THE GEORGE BURNS SHOW (1958, 25:15)
The pilot for the 1958 series that was to intended to be a continuation of THE BURNS & ALLEN SHOW without his lifelong comedy team partner and wife, Gracie Allen, who had decided to retire from show business due to chronic ill health.
PRIDE OF THE FAMILY (1953, 26:03)
Cultural icons past and present meet in this pilot for this 1953-1955 family sitcom - Fay Wray of KING KONG fame and Natalie Wood of REBEL WITHOUT A CAUSE renown. Stars Paul Hartman.
HAPPY (1960, 26:05)
Before there was LOOK WHO'S TALKING, there was HAPPY. Though uncredited, the baby HAPPY was voiced by the great voice-actor Richard "Dick" Beals, and the pilot as well as the rest of the 1960-1961 sitcom was directed by the legendary Mickey Rooney.

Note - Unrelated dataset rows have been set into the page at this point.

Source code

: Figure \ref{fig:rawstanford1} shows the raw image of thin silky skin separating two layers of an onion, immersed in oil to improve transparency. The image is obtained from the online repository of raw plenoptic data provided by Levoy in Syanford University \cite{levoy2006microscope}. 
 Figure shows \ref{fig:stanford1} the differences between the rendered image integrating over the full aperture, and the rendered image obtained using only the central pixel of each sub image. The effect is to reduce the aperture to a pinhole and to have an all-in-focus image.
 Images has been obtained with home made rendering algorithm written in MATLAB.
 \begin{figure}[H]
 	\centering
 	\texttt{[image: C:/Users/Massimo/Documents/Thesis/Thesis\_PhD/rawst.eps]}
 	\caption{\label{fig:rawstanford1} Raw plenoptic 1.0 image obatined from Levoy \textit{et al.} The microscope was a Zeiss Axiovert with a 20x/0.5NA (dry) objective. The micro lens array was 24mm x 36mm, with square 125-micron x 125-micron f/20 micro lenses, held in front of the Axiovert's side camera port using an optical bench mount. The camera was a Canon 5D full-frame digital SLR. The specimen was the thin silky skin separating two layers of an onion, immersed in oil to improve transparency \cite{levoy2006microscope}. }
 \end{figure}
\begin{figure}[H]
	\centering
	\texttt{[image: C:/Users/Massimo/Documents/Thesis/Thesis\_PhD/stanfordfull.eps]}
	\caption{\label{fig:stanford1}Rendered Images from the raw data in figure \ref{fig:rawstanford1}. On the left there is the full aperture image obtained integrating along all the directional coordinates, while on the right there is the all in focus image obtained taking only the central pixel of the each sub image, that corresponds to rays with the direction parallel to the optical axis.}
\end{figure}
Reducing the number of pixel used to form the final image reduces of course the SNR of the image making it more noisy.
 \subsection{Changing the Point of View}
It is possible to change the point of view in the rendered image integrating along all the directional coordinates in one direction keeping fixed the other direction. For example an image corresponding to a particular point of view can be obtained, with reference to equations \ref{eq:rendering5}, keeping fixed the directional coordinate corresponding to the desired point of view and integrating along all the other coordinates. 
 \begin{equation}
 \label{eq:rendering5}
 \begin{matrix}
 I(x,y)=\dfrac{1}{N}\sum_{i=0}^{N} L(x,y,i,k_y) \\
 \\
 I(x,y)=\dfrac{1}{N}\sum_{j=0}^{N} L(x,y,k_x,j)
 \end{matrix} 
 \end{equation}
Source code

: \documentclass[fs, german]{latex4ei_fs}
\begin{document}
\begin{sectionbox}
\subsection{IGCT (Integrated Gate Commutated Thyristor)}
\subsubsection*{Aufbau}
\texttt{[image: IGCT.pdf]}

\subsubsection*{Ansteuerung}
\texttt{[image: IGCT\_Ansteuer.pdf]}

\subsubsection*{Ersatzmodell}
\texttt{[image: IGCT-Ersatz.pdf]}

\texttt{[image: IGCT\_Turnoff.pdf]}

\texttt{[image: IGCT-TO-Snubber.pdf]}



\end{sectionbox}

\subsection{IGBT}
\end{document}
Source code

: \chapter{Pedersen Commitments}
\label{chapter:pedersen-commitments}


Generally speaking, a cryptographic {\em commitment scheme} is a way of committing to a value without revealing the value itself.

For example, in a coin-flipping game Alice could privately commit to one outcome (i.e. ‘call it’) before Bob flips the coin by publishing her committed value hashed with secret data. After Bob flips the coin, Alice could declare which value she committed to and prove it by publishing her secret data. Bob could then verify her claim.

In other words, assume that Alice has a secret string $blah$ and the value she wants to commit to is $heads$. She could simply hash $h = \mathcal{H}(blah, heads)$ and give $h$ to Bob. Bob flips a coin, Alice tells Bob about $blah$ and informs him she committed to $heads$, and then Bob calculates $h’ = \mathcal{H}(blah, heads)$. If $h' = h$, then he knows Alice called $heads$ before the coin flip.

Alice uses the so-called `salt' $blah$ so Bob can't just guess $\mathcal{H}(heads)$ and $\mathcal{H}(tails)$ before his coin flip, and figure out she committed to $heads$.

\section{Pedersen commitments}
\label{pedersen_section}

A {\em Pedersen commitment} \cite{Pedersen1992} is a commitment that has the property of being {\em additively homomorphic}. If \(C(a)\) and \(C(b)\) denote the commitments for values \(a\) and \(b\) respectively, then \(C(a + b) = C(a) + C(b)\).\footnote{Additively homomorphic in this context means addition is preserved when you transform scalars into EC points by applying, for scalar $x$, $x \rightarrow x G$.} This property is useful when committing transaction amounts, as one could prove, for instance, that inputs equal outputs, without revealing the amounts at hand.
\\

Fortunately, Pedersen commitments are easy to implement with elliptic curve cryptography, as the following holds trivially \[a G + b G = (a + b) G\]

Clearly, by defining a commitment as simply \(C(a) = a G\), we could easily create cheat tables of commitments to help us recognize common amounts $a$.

A Television Pilot, also known as a Pilot, TV Pilot or a Pilot Episode, and sometimes marketed as a Tele-Movie) is a standalone episode of a television series that is used to sell the show to a television network. At the time of its creation, the pilot is meant to be the testing ground to gauge whether a series will be successful. It is, therefore, a test episode for the intended television series, an early step in the series development, much like pilot studies serve as precursors to the start of larger activity. In the case of a successful television series, the pilot is commonly the first episode that is aired of the particular series under its own name -- the episode that gets the series "off the ground". A "backdoor pilot" is an episode of an existing successful series that heavily features supporting character(s) or guest stars in previously unseen roles. Its purpose is to introduce the characters to an audience before the creators decide on whether or not they intend to pursue a spin-off series with those characters. Television networks use pilots to determine whether an entertaining concept can be successfully realized and whether the expense of additional episodes is justified. A pilot is best thought of as a prototype of the show that is to follow, because elements often change from pilot to series. Variety estimates that only a little over a quarter of all pilots made for American television proceed to the series stage.